Now remember: I do this for a living. No, not trying on ill-fitting dresses, but helping others to try on ill-fitting dresses - er, fitting dresses. As I preach all the time: “It’s not your size that’s wrong; It’s the size of the dress.”
But I panicked. “Holy taco! I better lose some weight!” followed by the recurring “What if there were a fire at this very minute?” I thought about that in Macy’s just the other day. I pictured what it might be like to run from the dressing room half clothed. I imagined the laughter and the pointing from the upstanding shoppers of Mayfair Mall as they paused from running for their lives.
At least here on Humboldt, no one would probably notice. This is Riverwest, and Riverwest is very open-minded about what it means to be clothed. I could see myself running out in the street with a dress halfway up my face, arms flaying vertically, bare legged, and without my new clutch bag. Someone might say to me, “Nice look; but you need a clutch bag or perhaps a pair of stilettos.”
That thought calmed me down. Actually, it made me laugh. I did and pulled a muscle in my neck. This was getting serious so I had to come up with a plan.
Should I just pull and rip and pay the twenty-one dollars? Maybe I could mend it, do more Yoga, lose some weight, and wear it to my brother’s wedding at the end of June.
No, I’m really bad at getting things mended.
So, I pulled the dress back down into position and checked myself in the mirror. That’s when the next plan took form. I could walk up to the cashier and explain that I love the dress so much that I just have to wear it out of the store. Let me pay and go.
But I didn’t have the right shoes for the dress. And what would I do with the thermals?
Finally, I decided to come clean with the dressing room attendant. I walked out, told her I was stuck and needed help, and lead her back to my stall.

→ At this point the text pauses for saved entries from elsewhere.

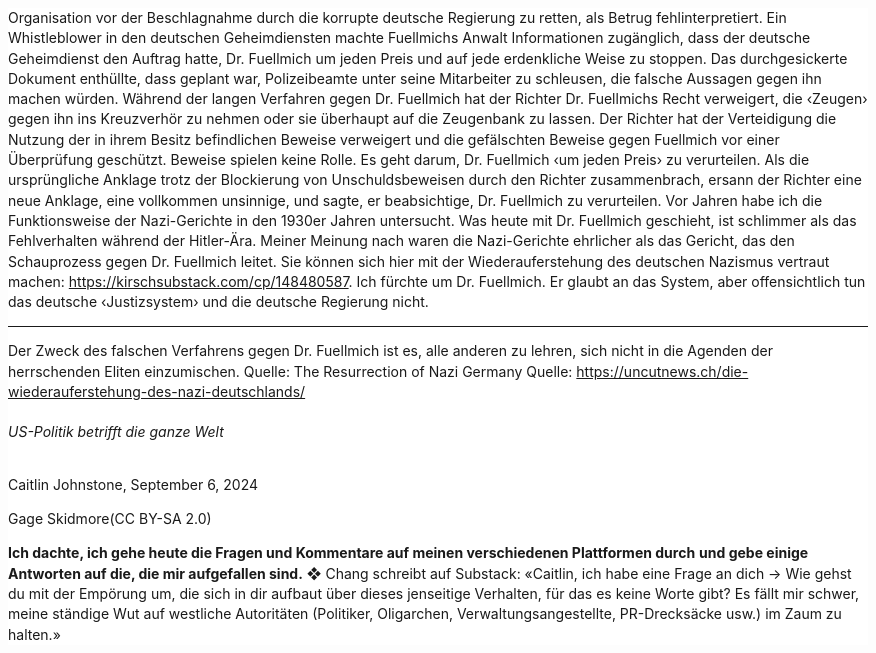 Organisation vor der Beschlagnahme durch die korrupte deutsche Regierung zu retten, als Betrug fehlinterpretiert.
Ein Whistleblower in den deutschen Geheimdiensten machte Fuellmichs Anwalt Informationen zugänglich,
dass der deutsche Geheimdienst den Auftrag hatte, Dr. Fuellmich um jeden Preis und auf jede erdenkliche
Weise zu stoppen. Das durchgesickerte Dokument enthüllte, dass geplant war, Polizeibeamte unter seine
Mitarbeiter zu schleusen, die falsche Aussagen gegen ihn machen würden.
Während der langen Verfahren gegen Dr. Fuellmich hat der Richter Dr. Fuellmichs Recht verweigert, die
‹Zeugen› gegen ihn ins Kreuzverhör zu nehmen oder sie überhaupt auf die Zeugenbank zu lassen. Der Richter hat der Verteidigung die Nutzung der in ihrem Besitz befindlichen Beweise verweigert und die gefälschten Beweise gegen Fuellmich vor einer Überprüfung geschützt. Beweise spielen keine Rolle. Es geht darum,
Dr. Fuellmich ‹um jeden Preis› zu verurteilen.
Als die ursprüngliche Anklage trotz der Blockierung von Unschuldsbeweisen durch den Richter zusammenbrach, ersann der Richter eine neue Anklage, eine vollkommen unsinnige, und sagte, er beabsichtige, Dr.
Fuellmich zu verurteilen.
Vor Jahren habe ich die Funktionsweise der Nazi-Gerichte in den 1930er Jahren untersucht. Was heute mit
Dr. Fuellmich geschieht, ist schlimmer als das Fehlverhalten während der Hitler-Ära. Meiner Meinung nach
waren die Nazi-Gerichte ehrlicher als das Gericht, das den Schauprozess gegen Dr. Fuellmich leitet.
Sie können sich hier mit der Wiederauferstehung des deutschen Nazismus vertraut machen:
https://kirschsubstack.com/cp/148480587.
Ich fürchte um Dr. Fuellmich. Er glaubt an das System, aber offensichtlich tun das deutsche ‹Justizsystem›
und die deutsche Regierung nicht.


-----

Der Zweck des falschen Verfahrens gegen Dr. Fuellmich ist es, alle anderen zu lehren, sich nicht in die
Agenden der herrschenden Eliten einzumischen.
Quelle: The Resurrection of Nazi Germany
Quelle: https://uncutnews.ch/die-wiederauferstehung-des-nazi-deutschlands/

###### US-Politik betrifft die ganze Welt
Caitlin Johnstone, September 6, 2024

Gage Skidmore(CC BY-SA 2.0)

**Ich dachte, ich gehe heute die Fragen und Kommentare auf meinen verschiedenen Plattformen durch**
**und gebe einige Antworten auf die, die mir aufgefallen sind.**
❖
Chang schreibt auf Substack:
«Caitlin, ich habe eine Frage an dich -> Wie gehst du mit der Empörung um, die sich in dir aufbaut über
dieses jenseitige Verhalten, für das es keine Worte gibt? Es fällt mir schwer, meine ständige Wut auf westliche Autoritäten (Politiker, Oligarchen, Verwaltungsangestellte, PR-Drecksäcke usw.) im Zaum zu halten.»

She didn’t bat an eyelash. She exclaimed, “That happens to me all the time!” She began by positioning my head forward, arms extended, and shoulders squeezed.
“I might hurt you,” she warned, and so I made a joke about Yoga.
It did hurt, but she was effective; a real pro. She slid it off after about 90 seconds of stretching muscles I didn’t know I had, and she again assured me that this sort of thing happens all the time.
I wish I knew her name. I feel like I should know it since she saw so much of me. Whoever she is, she was such a great salesperson, she almost convinced me to buy it anyway.
“Even still, it is so cute on you! And it’s a bargain!” she insisted. "You should just get it anyway."
“Well,” I answered, “I guess the whole incident is my fault. I shouldn’t have tried on such a small size. I suppose I need to lose some weight.”
“No,” she countered. “You are not the problem.”
I loved her for those words. I guess I needed to hear them, and I can consider her my dressing room guardian angel.
So, my advice for those who are stuck in a dressing room stuck in a dress: I hope you’re at Rethreads.
Above: A clutch kind of like the one I found at Rethreads. Only mine is cuter.